2. Light Detection Principle

With reference to FIGS. 4A to 4D, as one example of detection principle of light reflecting a target molecule, detection principle of a Raman scattered light will be described. As shown in FIG. 4A, a target molecule 1 (see FIG. 4D) which is a detection target to be adsorbed on the optical device 10 is irradiated with an incident light (frequency: ν). In general, most of the incident light is scattered as a Rayleigh scattered light, and the frequency ν or the wavelength of the Rayleigh scattered light does not change from that of the incident light. Part of the incident light is scattered as a Raman scattered light, and the frequency (ν−ν′ and ν+ν′) or the wavelength of the Raman scattered light reflects the frequency ν′ (molecular oscillation) of the target molecule 1. That is, the Raman scattered light is a light reflecting the target molecule 1 to be detected.
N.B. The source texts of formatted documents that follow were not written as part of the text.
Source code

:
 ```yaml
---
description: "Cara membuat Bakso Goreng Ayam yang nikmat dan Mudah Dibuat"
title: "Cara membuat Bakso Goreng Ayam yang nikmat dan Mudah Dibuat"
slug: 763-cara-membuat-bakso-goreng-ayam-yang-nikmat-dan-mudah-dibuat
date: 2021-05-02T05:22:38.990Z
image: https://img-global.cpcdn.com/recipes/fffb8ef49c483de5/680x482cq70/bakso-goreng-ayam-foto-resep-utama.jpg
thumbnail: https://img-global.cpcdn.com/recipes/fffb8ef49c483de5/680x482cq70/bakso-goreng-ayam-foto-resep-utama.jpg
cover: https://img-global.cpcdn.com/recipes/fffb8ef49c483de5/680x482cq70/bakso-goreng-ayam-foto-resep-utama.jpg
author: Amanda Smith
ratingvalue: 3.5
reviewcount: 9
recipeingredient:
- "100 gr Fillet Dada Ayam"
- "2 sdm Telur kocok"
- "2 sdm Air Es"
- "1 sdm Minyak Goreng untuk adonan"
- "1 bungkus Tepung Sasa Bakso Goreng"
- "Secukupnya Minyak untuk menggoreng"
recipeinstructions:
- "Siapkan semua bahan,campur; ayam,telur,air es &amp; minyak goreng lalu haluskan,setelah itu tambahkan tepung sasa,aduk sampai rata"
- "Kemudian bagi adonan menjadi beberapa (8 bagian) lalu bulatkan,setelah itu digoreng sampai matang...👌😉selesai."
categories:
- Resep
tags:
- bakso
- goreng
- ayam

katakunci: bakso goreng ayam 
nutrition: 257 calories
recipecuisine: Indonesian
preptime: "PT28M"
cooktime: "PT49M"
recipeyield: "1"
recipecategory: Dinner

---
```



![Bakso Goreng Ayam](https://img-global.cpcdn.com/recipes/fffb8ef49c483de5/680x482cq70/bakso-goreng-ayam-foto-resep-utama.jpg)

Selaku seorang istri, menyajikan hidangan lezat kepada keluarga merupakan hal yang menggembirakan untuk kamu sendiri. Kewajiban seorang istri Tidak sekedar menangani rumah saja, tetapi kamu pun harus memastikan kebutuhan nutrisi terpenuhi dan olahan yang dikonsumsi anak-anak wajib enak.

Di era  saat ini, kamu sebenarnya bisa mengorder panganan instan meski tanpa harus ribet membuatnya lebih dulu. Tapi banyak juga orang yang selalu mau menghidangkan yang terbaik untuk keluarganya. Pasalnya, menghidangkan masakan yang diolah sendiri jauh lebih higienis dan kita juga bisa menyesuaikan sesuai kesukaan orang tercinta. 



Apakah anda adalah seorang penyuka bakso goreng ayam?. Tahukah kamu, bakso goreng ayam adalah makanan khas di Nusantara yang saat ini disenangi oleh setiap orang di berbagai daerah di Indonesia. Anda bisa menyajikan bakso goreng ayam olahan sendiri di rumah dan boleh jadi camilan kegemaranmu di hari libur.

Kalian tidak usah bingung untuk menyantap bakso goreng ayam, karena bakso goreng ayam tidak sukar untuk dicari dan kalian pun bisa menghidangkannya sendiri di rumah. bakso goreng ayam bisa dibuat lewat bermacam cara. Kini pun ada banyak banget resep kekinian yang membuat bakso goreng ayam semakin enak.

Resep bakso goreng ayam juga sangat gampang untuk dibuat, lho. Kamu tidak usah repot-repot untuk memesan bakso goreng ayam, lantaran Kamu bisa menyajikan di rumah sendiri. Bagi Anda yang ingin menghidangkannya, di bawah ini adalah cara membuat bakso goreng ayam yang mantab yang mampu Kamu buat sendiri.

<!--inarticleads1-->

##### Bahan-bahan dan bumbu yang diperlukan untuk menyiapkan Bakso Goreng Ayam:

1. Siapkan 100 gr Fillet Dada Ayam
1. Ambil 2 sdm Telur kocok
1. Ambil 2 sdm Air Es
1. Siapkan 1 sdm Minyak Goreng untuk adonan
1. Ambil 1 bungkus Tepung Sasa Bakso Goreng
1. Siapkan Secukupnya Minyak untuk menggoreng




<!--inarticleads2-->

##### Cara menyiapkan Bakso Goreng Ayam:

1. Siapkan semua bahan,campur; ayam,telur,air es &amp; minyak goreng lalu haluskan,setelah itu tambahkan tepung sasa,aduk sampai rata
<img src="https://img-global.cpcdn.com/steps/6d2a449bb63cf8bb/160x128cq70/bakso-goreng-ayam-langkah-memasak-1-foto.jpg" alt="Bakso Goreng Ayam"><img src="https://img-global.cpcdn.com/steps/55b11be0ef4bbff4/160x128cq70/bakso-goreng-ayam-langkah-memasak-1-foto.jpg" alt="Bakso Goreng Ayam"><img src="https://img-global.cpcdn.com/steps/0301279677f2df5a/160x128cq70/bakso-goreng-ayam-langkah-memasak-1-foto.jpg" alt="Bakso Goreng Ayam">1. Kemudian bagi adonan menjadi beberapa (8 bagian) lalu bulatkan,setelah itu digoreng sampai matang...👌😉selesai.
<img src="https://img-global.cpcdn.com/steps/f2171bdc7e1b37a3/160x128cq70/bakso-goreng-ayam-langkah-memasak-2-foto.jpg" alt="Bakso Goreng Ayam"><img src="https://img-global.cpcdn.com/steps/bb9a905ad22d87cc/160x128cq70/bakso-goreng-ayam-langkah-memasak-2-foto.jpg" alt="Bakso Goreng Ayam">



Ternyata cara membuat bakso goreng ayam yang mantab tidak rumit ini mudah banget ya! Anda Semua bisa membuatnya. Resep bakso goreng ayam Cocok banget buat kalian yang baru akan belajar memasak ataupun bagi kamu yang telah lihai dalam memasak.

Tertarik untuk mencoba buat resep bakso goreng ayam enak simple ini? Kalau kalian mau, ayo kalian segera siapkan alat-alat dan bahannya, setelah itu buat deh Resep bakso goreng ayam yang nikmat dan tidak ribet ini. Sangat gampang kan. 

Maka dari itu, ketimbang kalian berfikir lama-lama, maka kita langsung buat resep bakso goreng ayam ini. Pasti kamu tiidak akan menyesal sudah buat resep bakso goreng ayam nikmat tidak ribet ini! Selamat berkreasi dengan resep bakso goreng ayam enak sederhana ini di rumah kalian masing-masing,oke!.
Part of the incident light allows the target molecule 1 to oscillate and loses energy, but the oscillation energy of the target molecule 1 may be sometimes added to the oscillation energy or the light energy of the Raman scattered light. Such shift in frequency (ν′) is called Raman shift.

FIG. 4B shows an example of acetaldehyde as a fingerprint spectrum specific to a target molecule. By this fingerprint spectrum, the detected substance can be identified as aldehyde. However, the intensity of the Raman scattered light is very low, and therefore, it is difficult to detect a substance which is present only in a small amount.

As shown in FIG. 4D, in a region where the incident light is incident, an enhanced electric field 13 is formed in a gap between the adjacent metal particles 18. In particular, as shown in FIG. 4C, when the metal particle 18 smaller than the wavelength λ of an incident light is irradiated with the incident light, the electric field of the incident light acts on free electrons present on the surface of the metal particle 18 to cause resonance. Due to this, electric dipoles are excited in the metal particle 18 by the free electrons, and an enhanced electric field 13 whose strength is higher than the electric field of the incident light is formed. This is also referred to as localized surface plasmon resonance (LSPR). This phenomenon is a phenomenon specific to the metal particle 18 having a convex portion with a size of 1 to 500 nm which is smaller than the wavelength of the incident light.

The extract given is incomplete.